Extracted data entries
%%

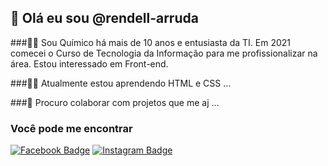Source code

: ## 👋 Olá eu sou @rendell-arruda
  
###👨‍🔬 Sou Químico há mais de 10 anos e entusiasta da TI. Em 2021 comecei o Curso de Tecnologia da Informação para me profissionalizar na área. Estou interessado em Front-end.

###👨‍💻 Atualmente estou aprendendo HTML e CSS ...

###💞️ Procuro colaborar com projetos que me aj ...

### Você pode me encontrar  
[![Facebook Badge](https://img.shields.io/badge/Facebook-1877F2?style=for-the-badge&logo=facebook&logoColor=white&link=link_do_seu_perfil)](https://www.facebook.com/rendell.arruda)
[![Instagram Badge](https://img.shields.io/badge/Instagram-E4405F?style=for-the-badge&logo=instagram&logoColor=white&link=link_do_seu_perfil)](https://www.instagram.com/rendell.arruda/)
<!---
rendell-arruda/rendell-arruda is a ✨ special ✨ repository because its `README.md` (this file) appears on your GitHub profile.
You can click the Preview link to take a look at your changes.
--->
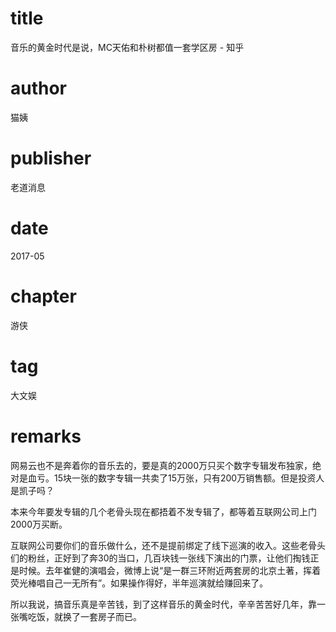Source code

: # title
音乐的黄金时代是说，MC天佑和朴树都值一套学区房 - 知乎

# author
猫姨

# publisher
老道消息

# date
2017-05

# chapter
游侠

# tag
大文娱

# remarks
网易云也不是奔着你的音乐去的，要是真的2000万只买个数字专辑发布独家，绝对是血亏。15块一张的数字专辑一共卖了15万张，只有200万销售额。但是投资人是凯子吗？


本来今年要发专辑的几个老骨头现在都捂着不发专辑了，都等着互联网公司上门2000万买断。


互联网公司要你们的音乐做什么，还不是提前绑定了线下巡演的收入。这些老骨头们的粉丝，正好到了奔30的当口，几百块钱一张线下演出的门票，让他们掏钱正是时候。去年崔健的演唱会，微博上说“是一群三环附近两套房的北京土著，挥着荧光棒唱自己一无所有”。如果操作得好，半年巡演就给赚回来了。


所以我说，搞音乐真是辛苦钱，到了这样音乐的黄金时代，辛辛苦苦好几年，靠一张嘴吃饭，就换了一套房子而已。
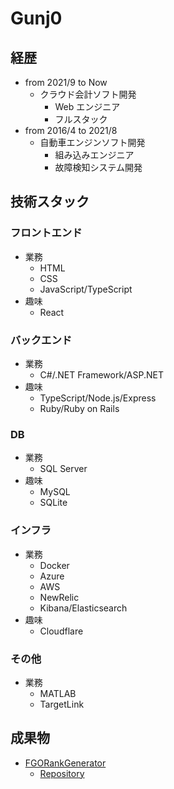 # Gunj0

## 経歴

- from 2021/9 to Now
  - クラウド会計ソフト開発
    - Web エンジニア
    - フルスタック
- from 2016/4 to 2021/8
  - 自動車エンジンソフト開発
    - 組み込みエンジニア
    - 故障検知システム開発

## 技術スタック

### フロントエンド

- 業務
  - HTML
  - CSS
  - JavaScript/TypeScript
- 趣味
  - React

### バックエンド

- 業務
  - C#/.NET Framework/ASP.NET
- 趣味
  - TypeScript/Node.js/Express
  - Ruby/Ruby on Rails

### DB

- 業務
  - SQL Server
- 趣味
  - MySQL
  - SQLite

### インフラ

- 業務
  - Docker
  - Azure
  - AWS
  - NewRelic
  - Kibana/Elasticsearch
- 趣味
  - Cloudflare

### その他

- 業務
  - MATLAB
  - TargetLink

## 成果物

- [FGORankGenerator](https://fgorankgenerator.azurewebsites.net/)
  - [Repository](https://github.com/Gunj0/FGORankGenerator)
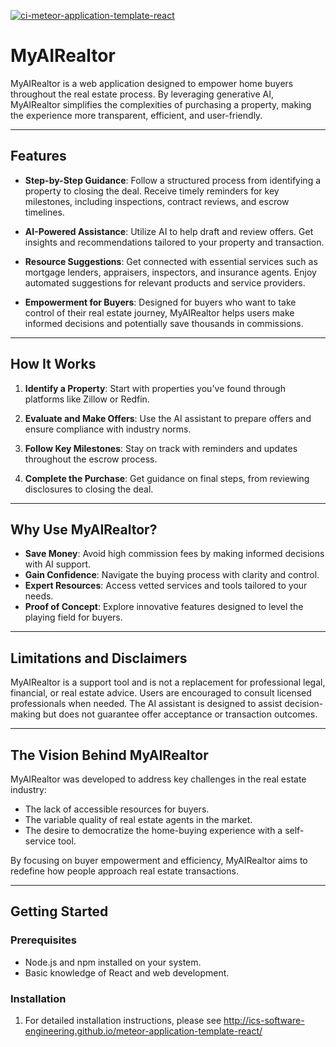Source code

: [![ci-meteor-application-template-react](https://github.com/ics-software-engineering/meteor-application-template-react/actions/workflows/ci.yml/badge.svg)](https://github.com/ics-software-engineering/meteor-application-template-react/actions/workflows/ci.yml)

# MyAIRealtor

MyAIRealtor is a web application designed to empower home buyers throughout the real estate process. By leveraging generative AI, MyAIRealtor simplifies the complexities of purchasing a property, making the experience more transparent, efficient, and user-friendly.

---

## **Features**

- **Step-by-Step Guidance**: 
  Follow a structured process from identifying a property to closing the deal. Receive timely reminders for key milestones, including inspections, contract reviews, and escrow timelines.

- **AI-Powered Assistance**: 
  Utilize AI to help draft and review offers. Get insights and recommendations tailored to your property and transaction.

- **Resource Suggestions**: 
  Get connected with essential services such as mortgage lenders, appraisers, inspectors, and insurance agents. Enjoy automated suggestions for relevant products and service providers.

- **Empowerment for Buyers**: 
  Designed for buyers who want to take control of their real estate journey, MyAIRealtor helps users make informed decisions and potentially save thousands in commissions.

---

## **How It Works**

1. **Identify a Property**: 
   Start with properties you've found through platforms like Zillow or Redfin.

2. **Evaluate and Make Offers**: 
   Use the AI assistant to prepare offers and ensure compliance with industry norms.

3. **Follow Key Milestones**: 
   Stay on track with reminders and updates throughout the escrow process.

4. **Complete the Purchase**: 
   Get guidance on final steps, from reviewing disclosures to closing the deal.

---

## **Why Use MyAIRealtor?**

- **Save Money**: Avoid high commission fees by making informed decisions with AI support.
- **Gain Confidence**: Navigate the buying process with clarity and control.
- **Expert Resources**: Access vetted services and tools tailored to your needs.
- **Proof of Concept**: Explore innovative features designed to level the playing field for buyers.

---

## **Limitations and Disclaimers**

MyAIRealtor is a support tool and is not a replacement for professional legal, financial, or real estate advice. Users are encouraged to consult licensed professionals when needed. The AI assistant is designed to assist decision-making but does not guarantee offer acceptance or transaction outcomes.

---

## **The Vision Behind MyAIRealtor**

MyAIRealtor was developed to address key challenges in the real estate industry:
- The lack of accessible resources for buyers.
- The variable quality of real estate agents in the market.
- The desire to democratize the home-buying experience with a self-service tool.

By focusing on buyer empowerment and efficiency, MyAIRealtor aims to redefine how people approach real estate transactions.

---

## **Getting Started**

### Prerequisites
- Node.js and npm installed on your system.
- Basic knowledge of React and web development.

### Installation
1. For detailed installation instructions, please see http://ics-software-engineering.github.io/meteor-application-template-react/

%%

■ Exercise
The response should consist of the entries above, given again exactly and free of pictures.

■ Result of the task
Source code

: ## 👋 Olá eu sou @rendell-arruda
  
###👨‍🔬 Sou Químico há mais de 10 anos e entusiasta da TI. Em 2021 comecei o Curso de Tecnologia da Informação para me profissionalizar na área. Estou interessado em Front-end.

###👨‍💻 Atualmente estou aprendendo HTML e CSS ...

###💞️ Procuro colaborar com projetos que me aj ...

### Você pode me encontrar  
[![Facebook Badge](https://img.shields.io/badge/Facebook-1877F2?style=for-the-badge&logo=facebook&logoColor=white&link=link_do_seu_perfil)](https://www.facebook.com/rendell.arruda)
[![Instagram Badge](https://img.shields.io/badge/Instagram-E4405F?style=for-the-badge&logo=instagram&logoColor=white&link=link_do_seu_perfil)](https://www.instagram.com/rendell.arruda/)
<!---
rendell-arruda/rendell-arruda is a ✨ special ✨ repository because its `README.md` (this file) appears on your GitHub profile.
You can click the Preview link to take a look at your changes.
--->
Source code

: # title
音乐的黄金时代是说，MC天佑和朴树都值一套学区房 - 知乎

# author
猫姨

# publisher
老道消息

# date
2017-05

# chapter
游侠

# tag
大文娱

# remarks
网易云也不是奔着你的音乐去的，要是真的2000万只买个数字专辑发布独家，绝对是血亏。15块一张的数字专辑一共卖了15万张，只有200万销售额。但是投资人是凯子吗？


本来今年要发专辑的几个老骨头现在都捂着不发专辑了，都等着互联网公司上门2000万买断。


互联网公司要你们的音乐做什么，还不是提前绑定了线下巡演的收入。这些老骨头们的粉丝，正好到了奔30的当口，几百块钱一张线下演出的门票，让他们掏钱正是时候。去年崔健的演唱会，微博上说“是一群三环附近两套房的北京土著，挥着荧光棒唱自己一无所有”。如果操作得好，半年巡演就给赚回来了。


所以我说，搞音乐真是辛苦钱，到了这样音乐的黄金时代，辛辛苦苦好几年，靠一张嘴吃饭，就换了一套房子而已。
 # Gunj0

## 経歴

- from 2021/9 to Now
  - クラウド会計ソフト開発
    - Web エンジニア
    - フルスタック
- from 2016/4 to 2021/8
  - 自動車エンジンソフト開発
    - 組み込みエンジニア
    - 故障検知システム開発

## 技術スタック

### フロントエンド

- 業務
  - HTML
  - CSS
  - JavaScript/TypeScript
- 趣味
  - React

### バックエンド

- 業務
  - C#/.NET Framework/ASP.NET
- 趣味
  - TypeScript/Node.js/Express
  - Ruby/Ruby on Rails

### DB

- 業務
  - SQL Server
- 趣味
  - MySQL
  - SQLite

### インフラ

- 業務
  - Docker
  - Azure
  - AWS
  - NewRelic
  - Kibana/Elasticsearch
- 趣味
  - Cloudflare

### その他

- 業務
  - MATLAB
  - TargetLink

## 成果物

- [FGORankGenerator](https://fgorankgenerator.azurewebsites.net/)
  - [Repository](https://github.com/Gunj0/FGORankGenerator)
Source code

: [![ci-meteor-application-template-react](https://github.com/ics-software-engineering/meteor-application-template-react/actions/workflows/ci.yml/badge.svg)](https://github.com/ics-software-engineering/meteor-application-template-react/actions/workflows/ci.yml)

# MyAIRealtor

MyAIRealtor is a web application designed to empower home buyers throughout the real estate process. By leveraging generative AI, MyAIRealtor simplifies the complexities of purchasing a property, making the experience more transparent, efficient, and user-friendly.

---

## **Features**

- **Step-by-Step Guidance**: 
  Follow a structured process from identifying a property to closing the deal. Receive timely reminders for key milestones, including inspections, contract reviews, and escrow timelines.

- **AI-Powered Assistance**: 
  Utilize AI to help draft and review offers. Get insights and recommendations tailored to your property and transaction.

- **Resource Suggestions**: 
  Get connected with essential services such as mortgage lenders, appraisers, inspectors, and insurance agents. Enjoy automated suggestions for relevant products and service providers.

- **Empowerment for Buyers**: 
  Designed for buyers who want to take control of their real estate journey, MyAIRealtor helps users make informed decisions and potentially save thousands in commissions.

---

## **How It Works**

1. **Identify a Property**: 
   Start with properties you've found through platforms like Zillow or Redfin.

2. **Evaluate and Make Offers**: 
   Use the AI assistant to prepare offers and ensure compliance with industry norms.

3. **Follow Key Milestones**: 
   Stay on track with reminders and updates throughout the escrow process.

4. **Complete the Purchase**: 
   Get guidance on final steps, from reviewing disclosures to closing the deal.

---

## **Why Use MyAIRealtor?**

- **Save Money**: Avoid high commission fees by making informed decisions with AI support.
- **Gain Confidence**: Navigate the buying process with clarity and control.
- **Expert Resources**: Access vetted services and tools tailored to your needs.
- **Proof of Concept**: Explore innovative features designed to level the playing field for buyers.

---

## **Limitations and Disclaimers**

MyAIRealtor is a support tool and is not a replacement for professional legal, financial, or real estate advice. Users are encouraged to consult licensed professionals when needed. The AI assistant is designed to assist decision-making but does not guarantee offer acceptance or transaction outcomes.

---

## **The Vision Behind MyAIRealtor**

MyAIRealtor was developed to address key challenges in the real estate industry:
- The lack of accessible resources for buyers.
- The variable quality of real estate agents in the market.
- The desire to democratize the home-buying experience with a self-service tool.

By focusing on buyer empowerment and efficiency, MyAIRealtor aims to redefine how people approach real estate transactions.

---

## **Getting Started**

### Prerequisites
- Node.js and npm installed on your system.
- Basic knowledge of React and web development.

### Installation
1. For detailed installation instructions, please see http://ics-software-engineering.github.io/meteor-application-template-react/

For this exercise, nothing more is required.